My frens: Sorry tht i din blog for so long.
Was working almost 10 to 10 everydae last week. too tired.
I'm back! No more job. MOre slp. More BLOGGING!
Mm.. Back to my last entry..
Aft much thoughts.
The last shot was given.
Not putting any hopes in it.
I'll just do my part.
I seriously tot of giving up the last shot while thinking thru.
Photos removed.
Stuffs were all kept in the small cupboard.
Askin myself can i really do without him?
For the couple of days. i couldnt.
Aft which i noe its only time tht i needed.
Aft wad "mum" told me. i really felt mine was just a tiny little route
i've to take.
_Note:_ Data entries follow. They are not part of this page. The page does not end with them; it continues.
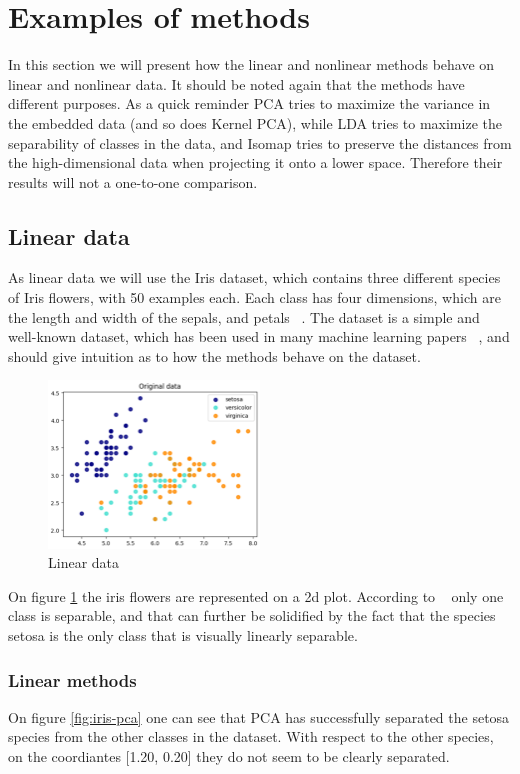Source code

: \section{Examples of methods}
In this section we will present how the linear and nonlinear methods behave on linear and nonlinear data. It should be noted again that the methods have different purposes. As a quick reminder PCA tries to maximize the variance in the embedded data (and so does Kernel PCA), while LDA tries to maximize the separability of classes in the data, and Isomap tries to preserve the distances from the high-dimensional data when projecting it onto a lower space. Therefore their results will not a one-to-one comparison.


\subsection{Linear data}
As linear data we will use the Iris dataset, which contains three different species of Iris flowers, with 50 examples each. Each class has four dimensions, which are the length and width of the sepals, and petals ~\cite{iris-dataset}. The dataset is a simple and well-known dataset, which has been used in many machine learning papers ~\cite{iris-dataset}, and should give intuition as to how  the methods behave on the dataset.

\begin{figure}[h]
\centering
\includegraphics[width=0.5\textwidth]{figures/theory-example-figures/linear-data.png}
\caption{Linear data}
\label{fig:linear-data}
\end{figure}

On figure \ref{fig:linear-data} the iris flowers are represented on a 2d plot. According to ~\cite{iris-dataset} only one class is separable, and that can further be  solidified by the fact that the species setosa is the only class that is visually linearly separable.

\subsubsection{Linear methods}
On figure \ref{fig:iris-pca} one can see that PCA has successfully separated the setosa species from the other classes in the dataset. With respect to the other species, on the coordiantes [1.20, 0.20] they do not seem to be clearly separated.

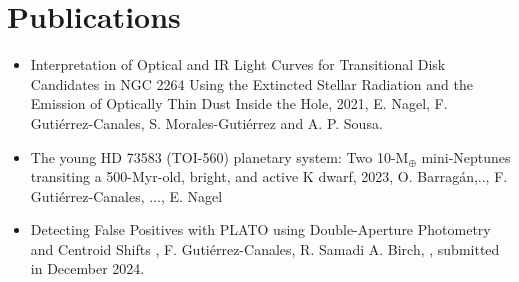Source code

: \documentclass[11pt,a4paper]{article}
\begin{document}
	\section{Publications}
	\begin{itemize}
		\item Interpretation of Optical and IR Light Curves for Transitional Disk Candidates in NGC 2264 Using the Extincted Stellar Radiation and the Emission of Optically Thin Dust Inside the Hole, 2021, E. Nagel, F. Gutiérrez-Canales, S. Morales-Gutiérrez and A. P. Sousa.
		\item The young HD 73583 (TOI-560) planetary system: Two 10-M$_{\oplus}$ mini-Neptunes transiting a 500-Myr-old, bright, and active K dwarf, 2023, O. Barrag\'an,.., F. Gutiérrez-Canales, ..., E. Nagel
		\item Detecting False Positives with PLATO using Double-Aperture Photometry and Centroid Shifts , F. Gutiérrez-Canales, R. Samadi A. Birch, , submitted in December 2024.
	\end{itemize}
	
\end{document}
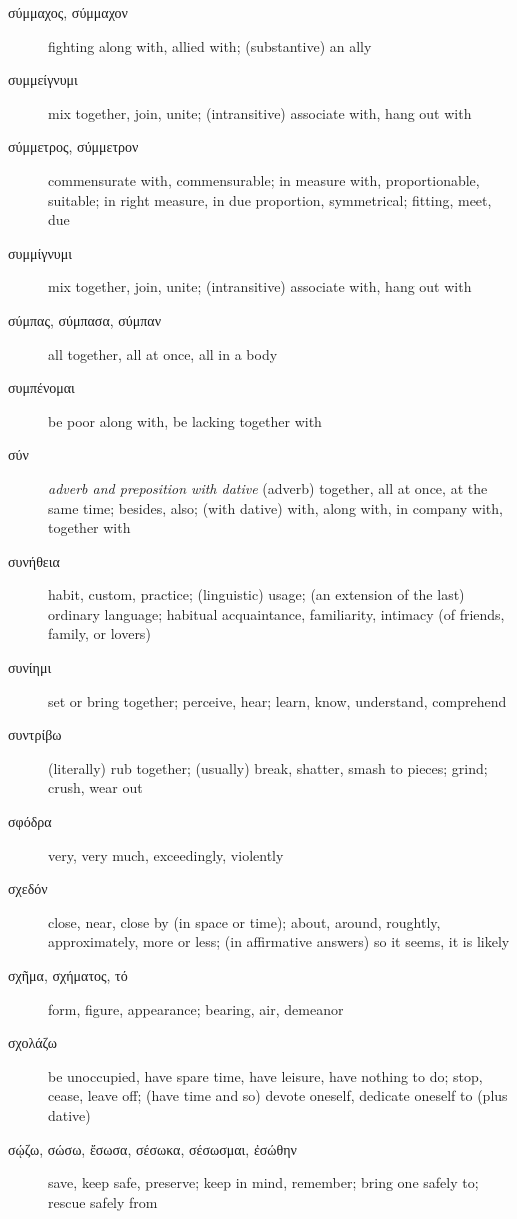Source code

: \documentclass[12pt,letterpaper]{article}
\begin{document}
\begin{description}
    \item[\textgreek{σύμμαχος, σύμμαχον}] \marginnote{*}fighting along with, allied with; (substantive) an ally
    \item[\textgreek{συμμείγνυμι}] mix together, join, unite; (intransitive) associate with, hang out with
    \item[\textgreek{σύμμετρος, σύμμετρον}] commensurate with, commensurable; in measure with, proportionable, suitable; in right measure, in due proportion, symmetrical; fitting, meet, due
    \item[\textgreek{συμμίγνυμι}] mix together, join, unite; (intransitive) associate with, hang out with
    \item[\textgreek{σύμπας, σύμπασα, σύμπαν}] all together, all at once, all in a body
    \item[\textgreek{συμπένομαι}] be poor along with, be lacking together with
    \item[\textgreek{σύν}] \marginnote{*}\textit{adverb and preposition with dative} (adverb) together, all at once, at the same time; besides, also; (with dative) with, along with, in company with, together with
    \item[\textgreek{συνήθεια}] habit, custom, practice; (linguistic) usage; (an extension of the last) ordinary language; habitual acquaintance, familiarity, intimacy (of friends, family, or lovers)
    \item[\textgreek{συνίημι}] set or bring together; perceive, hear; learn, know, understand, comprehend
    \item[\textgreek{συντρίβω}] (literally) rub together; (usually) break, shatter, smash to pieces; grind; crush, wear out
    \item[\textgreek{σφόδρα}] very, very much, exceedingly, violently
    \item[\textgreek{σχεδόν}] close, near, close by (in space or time); about, around, roughtly, approximately, more or less; (in affirmative answers) so it seems, it is likely
    \item[\textgreek{σχῆμα, σχήματος, τό}] \marginnote{*}form, figure, appearance; bearing, air, demeanor
    \item[\textgreek{σχολάζω}] be unoccupied, have spare time, have leisure, have nothing to do; stop, cease, leave off; (have time and so) devote oneself, dedicate oneself to (plus dative)
    \item[\textgreek{σῴζω, σώσω, ἔσωσα, σέσωκα, σέσωσμαι, ἐσώθην}] save, keep safe, preserve; keep in mind, remember; bring one safely to; rescue safely from

\end{description}
\end{document}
Nth compared to hers.
So even if i took away the last shot
i noe i Will be still able 2 make it till the end.
Its just hell lots of time needed to heal and
i'll be tht Shar tht all of my frens noe again.
But tht very dae when i heard the voicemail.
i cant help but cry so hard.
My heart ached so bad when muffled words were heard.
Looking at the minuses.
It all seem i should try to accept.
Not keep finding faults.
I noe this time it might still not work out.
But alr told myslef.
If its meant to be it would be.
If not, cry. stop.over.
Maybe i wont even cry anymore.
It's been a few daes till now.
Everything still seems acceptable.
My cards are laid.
I hope he'll stick to it.
to wad he siad and not promises.
Coz i'm so sick of promises.
They r meant to be kept.
But i noe some or crucial ones weren't delievered.
Wadeva it is.
Although some of the stabbing in my heart will nv be gone,
but i hope blood still flows,
i'm still able to breathe.
Pls. No more of those.
Esp tht two things i've told u not to repeat.
Coz if u do, the last simply wont lasts it would stop.